Provided data -

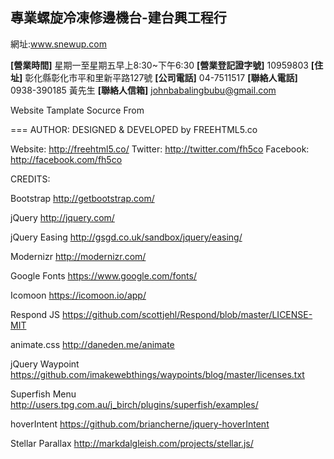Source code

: 
## 專業螺旋冷凍修邊機台-建台興工程行

網址:www.snewup.com

**[營業時間]**
星期一至星期五早上8:30~下午6:30
**[營業登記證字號]**
10959803
**[住址]**
彰化縣彰化市平和里新平路127號
**[公司電話]**
04-7511517
**[聯絡人電話]**
0938-390185  黃先生
**[聯絡人信箱]**
johnbabalingbubu@gmail.com
	

Website Tamplate Socurce From

===
AUTHOR:
DESIGNED & DEVELOPED by FREEHTML5.co

Website: http://freehtml5.co/
Twitter: http://twitter.com/fh5co
Facebook: http://facebook.com/fh5co


CREDITS:

Bootstrap
http://getbootstrap.com/

jQuery
http://jquery.com/

jQuery Easing
http://gsgd.co.uk/sandbox/jquery/easing/

Modernizr
http://modernizr.com/

Google Fonts
https://www.google.com/fonts/

Icomoon
https://icomoon.io/app/

Respond JS
https://github.com/scottjehl/Respond/blob/master/LICENSE-MIT

animate.css
http://daneden.me/animate

jQuery Waypoint
https://github.com/imakewebthings/waypoints/blog/master/licenses.txt

Superfish Menu
http://users.tpg.com.au/j_birch/plugins/superfish/examples/

hoverIntent
https://github.com/briancherne/jquery-hoverIntent

Stellar Parallax
http://markdalgleish.com/projects/stellar.js/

Action item - All lines with the word "Respond" should be copied from the material above.

Answer to this problem -
Respond JS
https://github.com/scottjehl/Respond/blob/master/LICENSE-MIT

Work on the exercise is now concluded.